1
votes

I want to get the index of \ from a file

It enters into a state (with >> prompt) from which I have to do Ctrl+z to come out of pig and then have to explicitly go to pig again

The code I use is

grunt> A = LOAD 'data.txt' USING PigStorage(',') AS (username:chararray, address:char array);

grunt> B = FOREACH A GENERATE INDEXOF(username, '\', 0);

>>

But when I try the same thing for other chars, I get the output The code being

grunt> A = LOAD 'data.txt' USING PigStorage(',') AS (username:chararray, address:char array);

grunt> B = FOREACH A GENERATE INDEXOF(username, 'a', 0);

grunt> DUMP B;

Output:

-1
-1
.
.
.

It even works for chars /, <, > and most of the chars I have tried. Just not for \ Please suggest a solution.

Thank you.

3

3 Answers

1
votes

\ is a metacharacter in Java strings. It allows you to specify characters like tab (\t), newline (\n), and more. It also allows you to embed a single quote, so that it doesn't terminate the string. For example, to make a string consisting of a single quote in Pig, you would use '\''. Hence, in your example, you are "escaping" the single quote, and Pig is trying to interpret everything after it as part of your string.

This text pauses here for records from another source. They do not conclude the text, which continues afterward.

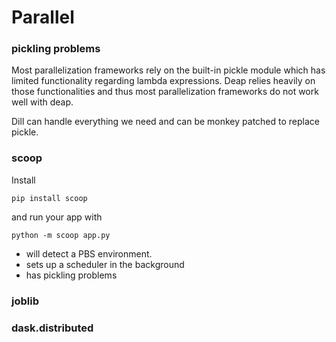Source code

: # Parallel

### pickling problems

Most parallelization frameworks rely on the built-in pickle module which has limited functionality regarding lambda expressions.
Deap relies heavily on those functionalities and thus most parallelization frameworks do not work well with deap.

Dill can handle everything we need and can be monkey patched to replace pickle.


### scoop

Install

`pip install scoop`

and run your app with

`python -m scoop app.py`

 * will detect a PBS environment.
 * sets up a scheduler in the background
 * has pickling problems

### joblib

### dask.distributed
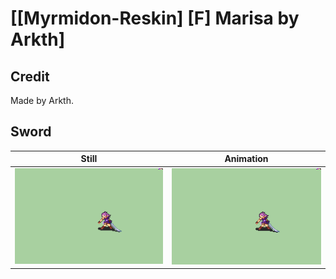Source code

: # [\[Myrmidon-Reskin\] \[F\] Marisa by Arkth]

## Credit

Made by Arkth.

## Sword

| Still | Animation |
| :---: | :-------: |
| ![Sword still](./Sword_000.png) | ![Sword animation](./Sword.gif) |
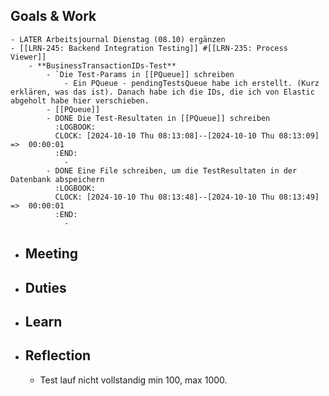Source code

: ## Goals & Work
	- LATER Arbeitsjournal Dienstag (08.10) ergänzen
	- [[LRN-245: Backend Integration Testing]] #[[LRN-235: Process Viewer]]
		- **BusinessTransactionIDs-Test**
			- `Die Test-Params in [[PQueue]] schreiben
				- Ein PQueue - pendingTestsQueue habe ich erstellt. (Kurz erklären, was das ist). Danach habe ich die IDs, die ich von Elastic abgeholt habe hier verschieben.
			- [[PQueue]]
			- DONE Die Test-Resultaten in [[PQueue]] schreiben
			  :LOGBOOK:
			  CLOCK: [2024-10-10 Thu 08:13:08]--[2024-10-10 Thu 08:13:09] =>  00:00:01
			  :END:
				-
			- DONE Eine File schreiben, um die TestResultaten in der Datenbank abspeichern
			  :LOGBOOK:
			  CLOCK: [2024-10-10 Thu 08:13:48]--[2024-10-10 Thu 08:13:49] =>  00:00:01
			  :END:
				-
- ## Meeting
- ## Duties
- ## Learn
- ## Reflection
	- Test lauf nicht vollstandig min 100, max 1000.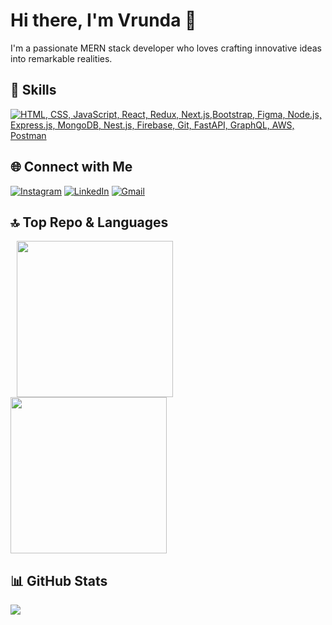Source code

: # Hi there, I'm Vrunda 👋

I'm a passionate MERN stack developer who loves crafting innovative ideas into remarkable realities.

## 🔧 Skills

[![ HTML, CSS, JavaScript, React, Redux, Next.js,Bootstrap, Figma, Node.js, Express.js, MongoDB, Nest.js, Firebase, Git, FastAPI, GraphQL, AWS, Postman](https://skillicons.dev/icons?i=html,css,js,react,redux,nextjs,bootstrap,figma,nodejs,express,mongodb,nestjs,firebase,git,fastapi,graphql,aws,postman&perline=20)](https://skillicons.dev)
<!-- <img align="right" height="250px" alt="GIF" src="https://i.pinimg.com/originals/24/59/2a/24592af5bbf91439f4a4c972811b82fb.gif" /> -->

## 🌐 Connect with Me

[![Instagram](https://img.shields.io/badge/Instagram-%23E4405F.svg?logo=Instagram&logoColor=white)](https://instagram.com/_heyitsvru) [![LinkedIn](https://img.shields.io/badge/LinkedIn-%230077B5.svg?logo=linkedin&logoColor=white)](https://linkedin.com/in/vrunda-joshi31) [![Gmail](https://img.shields.io/badge/Gmail-%D14836.svg?logo=gmail&logoColor=white)](mailto:vrunda1002@gmail.com)

## 🔝 Top Repo & Languages
  <a href="https://github-readme-stats.vercel.app/api/top-langs/?username=vru-nda" style="padding:10px">
    <img height=250 align="center" src="https://github-contributor-stats.vercel.app/api?username=vru-nda&limit=5&theme=tokyonight&combine_all_yearly_contributions=true"  />
  </a>
  
  <a href="https://github.com/anuraghazra/convoychat">
    <img height=250 align="center" src="https://github-readme-stats.vercel.app/api/top-langs/?username=vru-nda&theme=tokyonight&include_all_commits=true&count_private=true&layout=normal" />
  </a>  
  
## 📊 GitHub Stats
<!--  <a href="https://github-readme-stats.vercel.app/api/top-langs/?username=vru-nda">
    <img height=250 align="center" src="https://github-readme-stats.vercel.app/api?username=vru-nda&theme=tokyonight&include_all_commits=true&count_private=true" />
  </a>
  <a href="https://github-readme-streak-stats.herokuapp.com/?user=vru-nda&theme=tokyonight&hide_border=false">
    <img height=250 align="center" src="https://github-readme-streak-stats.herokuapp.com/?user=vru-nda&theme=tokyonight&hide_border=false" />
  </a>  
-->
![](https://github-readme-streak-stats.herokuapp.com/?user=vru-nda&theme=tokyonight&hide_border=false)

Now, because you might want to have a backslash in a string, you can also escape it. Try using '\\' and you should get the output you are looking for.

1
votes

I tried using '\' too, used the unicode character for \ None of them worked.

I suggest using the function REGEX

0
votes

In Pig 0.13.0 Even if we try '\\' it goes into listening mode e.g.

grunt> A = LOAD 'data.txt' USING PigStorage(',') AS (username:chararray, address:char array);

grunt>-- This will go into listening mode

grunt> B = FOREACH A GENERATE INDEXOF(username, '\\', 0);

>>

So tried using unicode character '\u005C' instead of '\' symbol for getting index

grunt> B = FOREACH A GENERATE INDEXOF(username, '\\u005C', 0); This is also not working.

So tried another alternative from bit of hack.

grunt> B = FOREACH A GENERATE INDEXOF(username, TRIM('\\ '), 0);

This is working and the previous issue of going into listening mode as '\\' is escaping the ' which makes it to go into listening mode thus using space and trim it got resolved.